I was five when I realized I was the most mature person living in my home. My mother threw temper tantrums and my father was a perpetual five year old, and my sister needed protecting. I felt a deep responsibility to create peace and stability where my baby sister could thrive outside the violence I had never come to see as normal. My belief, or personal delusion, was that I had the power to create balance and love in my family. This delusion made me the black sheep and began my long battle with reality, mental illness, and depression.
Delusion is a powerful force. It comes to all types of psychological conditions in all kinds of forms. You can be delusional about your job, your marriage, your home town, your parents, your religion, and your government. You can believe what is not true because it’s safer and easier and less traumatic than facing reality. In a family riddled with dysfunction it is common to find a black sheep or a golden child or sometimes both. These titles come from the delusion that one child is better or less worthy, than the other.

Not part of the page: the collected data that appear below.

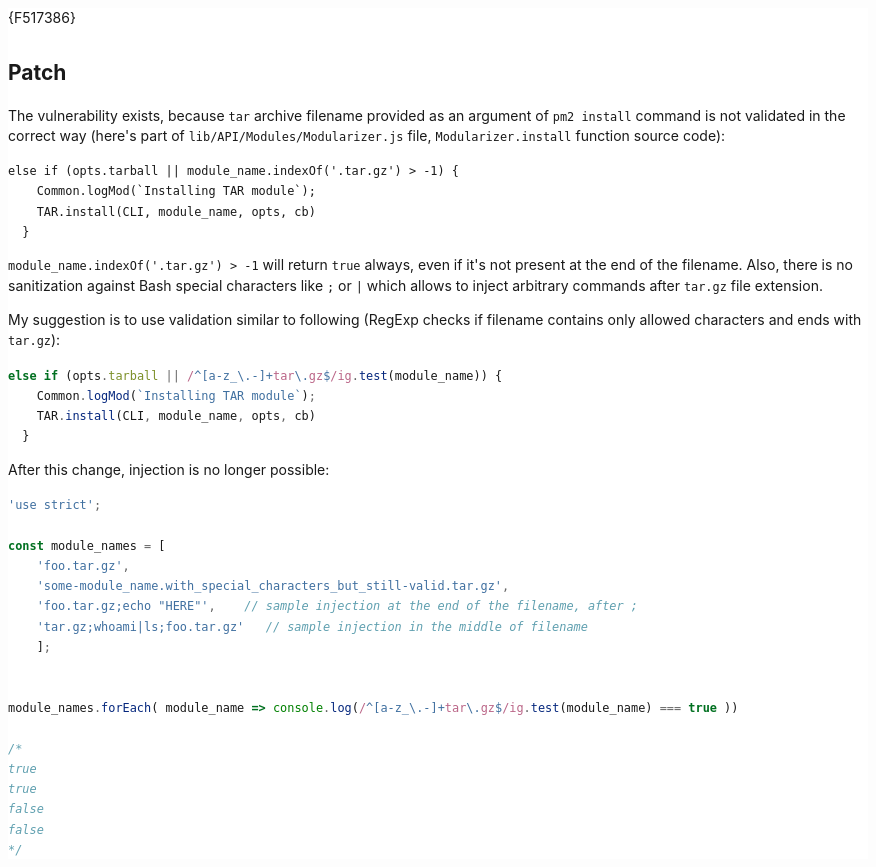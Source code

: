{F517386}



## Patch

The vulnerability exists, because `tar` archive filename provided as an argument of `pm2 install` command is not validated in the correct way (here's part of `lib/API/Modules/Modularizer.js` file, `Modularizer.install` function source code):

```
else if (opts.tarball || module_name.indexOf('.tar.gz') > -1) {
    Common.logMod(`Installing TAR module`);
    TAR.install(CLI, module_name, opts, cb)
  }
```

`module_name.indexOf('.tar.gz') > -1` will return `true` always, even if it's not present at the end of the filename. Also, there is no sanitization against Bash special characters like `;` or `|` which allows to inject arbitrary commands after `tar.gz` file extension.

My suggestion is to use validation similar to following (RegExp checks if filename contains only allowed characters and ends with `tar.gz`):

```javascript
else if (opts.tarball || /^[a-z_\.-]+tar\.gz$/ig.test(module_name)) {
    Common.logMod(`Installing TAR module`);
    TAR.install(CLI, module_name, opts, cb)
  }

```

After this change, injection is no longer possible:

```javascript
'use strict';

const module_names = [
    'foo.tar.gz',
    'some-module_name.with_special_characters_but_still-valid.tar.gz',
    'foo.tar.gz;echo "HERE"',    // sample injection at the end of the filename, after ;
    'tar.gz;whoami|ls;foo.tar.gz'   // sample injection in the middle of filename
    ];


module_names.forEach( module_name => console.log(/^[a-z_\.-]+tar\.gz$/ig.test(module_name) === true ))

/*
true
true
false
false
*/
```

A golden child has a high degree of merit in beauty, talent, athleticism, that the dysfunctional parent (usually a narcissist) lives through them and gains a sense of superiority through that child. The black sheep is the child the parent dose’t identify with because the black sheep is so different they seem alien. This child is bright, emotional, insightful, creative, and comfortable expressing their emotions. The black sheep will also slip easily into depression and anxiety as their needs go unmet. All aspects of the black sheep upset the mentally ill parent who sees them as a threat and an embarrassment. The black sheep is a threat because they see through the family delusions of normal, happy, and well adjusted while also being a constant embarrassment because they ask all the wrong questions, don’t play the pretty and perfect game, are way too authentic with everyone and reach out for clarity when they feel misunderstood.
The black sheep gets most of the punishment which they turn into defiance and depression while the golden child is objectified, trotted out at family events and public events like a prized pony and general decorated with good clothes and better care and yet still not loved unconditionally because as long as they are making the parent proud they are safe but if they fail in glorifying the parent by not being the best, the prettiest, the most sensational being in the room then love is withdrawn and their pedestal is kicked over and they lose their place in the family. Wether they are the black sheep or the golden child, each child is living in a perpetual hell.
It’s hell because the children are living on a tight-rope of conditional love that gets smacked with a hammer each time the mentally ill parent shifts moods. A mood shift can be dependent on something as small as the weather or how pretty or ugly that parent feels that day. The children in this family must learn to read their parent like a book to know if they are safe or in danger, if people pleasing, or avoidance is the best tactic to choose. Should they clean the house or leave and go outside.
Both the golden child and the black sheep experience these shifts in conditional love from day to day. One tells them they have the right to live and feel secure and the other says they were never wanted or liked to begin with. The children in these family dynamics only have each other for comfort, and seeing this the narcissistic parent will create sibling rivalry in order to separate the children from one another and make them primarily attached to the narcissist. “All roads lead to mom,” was a saying I used to remind myself with. I knew that all secrets, all dreams, all hopes somehow made their way to her to be used as tools of punishment when she chose to wield the garnered information collected by other family members who felt it their family duty to report on one another.
The delusions that last longest after the family as crumbled and the children have grown and left are the delusions held by the damaged children which perpetuate through their families if they don’t get help. As the black sheep my delusions or core beliefs about myself state that I’m unlovable, unworthy, easy to abandon, and can’t trust anyone but myself. A golden child’s core delusions or core beliefs about themselves state that pretty makes perfect, the right clothes make you safe, nothing less than perfect makes you lovable, and your only value is how others perceive you so you better get out there and shine. There are a myriad other negative core beliefs that go with these syndrome and I’m telling you now that if you experienced conditional love from a narcissistic parent you will need help with healing from a highly qualified trauma specialist. Growing up in these levels of hell are no joke and you don’t want to pass your trauma onto your children.
End the cycle now. Seek help. Healing is possible. I love you. Find peace to know peace. You can do this.